"Every time I think I have found the community that is struggling with the most difficult situation in terms of water, I find people struggling with a problem that is even harder."
The week after MPP's 40th Anniversary Congress, I went with my friend from Oregon, Susan L. Smith to visit some of our work in the mountains of Verettes in Haiti's Artibonite. Susan is a professor of environmental law at Willamette University in Salem, Oregon and a water justice advocate. She has worked with MPP (MPP website)for going on five years now, helping to provide funding and bring awareness of the need for clean water in the rural and disadvantaged communities of the Central Plateau. Susan is the Clean Water Leader for the United Church of Christ (UCC).
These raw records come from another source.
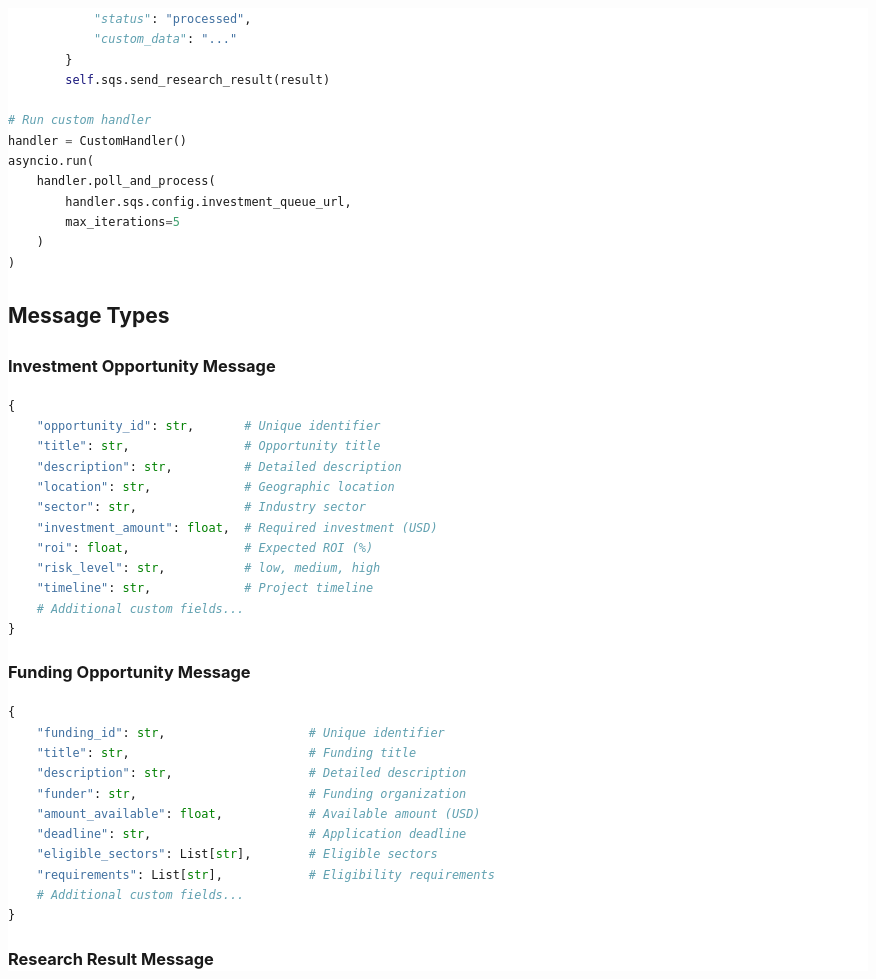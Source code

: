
 ```python
            "status": "processed",
            "custom_data": "..."
        }
        self.sqs.send_research_result(result)

# Run custom handler
handler = CustomHandler()
asyncio.run(
    handler.poll_and_process(
        handler.sqs.config.investment_queue_url,
        max_iterations=5
    )
)
```

## Message Types

### Investment Opportunity Message

```python
{
    "opportunity_id": str,       # Unique identifier
    "title": str,                # Opportunity title
    "description": str,          # Detailed description
    "location": str,             # Geographic location
    "sector": str,               # Industry sector
    "investment_amount": float,  # Required investment (USD)
    "roi": float,                # Expected ROI (%)
    "risk_level": str,           # low, medium, high
    "timeline": str,             # Project timeline
    # Additional custom fields...
}
```

### Funding Opportunity Message

```python
{
    "funding_id": str,                    # Unique identifier
    "title": str,                         # Funding title
    "description": str,                   # Detailed description
    "funder": str,                        # Funding organization
    "amount_available": float,            # Available amount (USD)
    "deadline": str,                      # Application deadline
    "eligible_sectors": List[str],        # Eligible sectors
    "requirements": List[str],            # Eligibility requirements
    # Additional custom fields...
}
```

### Research Result Message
The Artibonite valley, with the majestic Artibonite river running through, is considered Haiti's "rice basket." While water is superabundant in the lower elevations of Verettes, it is can be extremely difficult in the mountain communities. Hosted by Nestly Voltair and other leaders of ODEVPRE (Organization for Development and Environmental Protection of Verettes), Susan was invited by ODEVPRE to see first hand the needs of the communities surrounding a spring known as Remonsaint. This site was about two and a half hours of tedious driving on a barely existent road. Walking, the community is about the same distance from Verettes, taking the much (much) steeper foot paths.
Susan Smith (blue shirt, red hat) visiting with the women and children patiently collecting water that slowly seeps into holes dug in the sand in this ravine. When I asked permission of the women to take this photo, they agreed without reservation, noting that the more people who know of their situation, the more hope they have that there can be change. Coordinates: N 18.99427, W 72.54382.
Trying to get some type of estimate for the number of people who depend on this site for their water, we asked the folks collecting water how many communities used this site. They listed for us about ten different mountain communities that come here during the driest months of the year (usually January-March). Then we asked about how many people live in each of those communities. The response that was a range. Folks estimated that the smallest had as few as 200 and the largest had at least 500. We took 300 as a possible average, which would mean that this ravine may be the main water supply for as many as 3,000 mountain inhabitants, for some part of the year.
Capping the Remonsaint water source. A Swiss aid organization, Helvetas (Helvetas) is helping the community of Remonsaint cap the spring and build a large cistern to store the water. It impressed me to find a non-governmental organization able to identify a need in an area as remote as this, and respond.
We spent a good bit of time visiting the folks working on the large cistern that will hold water from the spring and Susan and I were particularly impressed with one of the workers and a member of a local community (Terre-nette), Onondieu Louisius.
Onondieu Louisius from Terre-nette, one of the workers building Remonsaint's cistern. Onondieu helped explain the need for reforestation and the complications the communities face in following through with that need. Onondieu gave me permission to publish his photo on internet and to share his observations.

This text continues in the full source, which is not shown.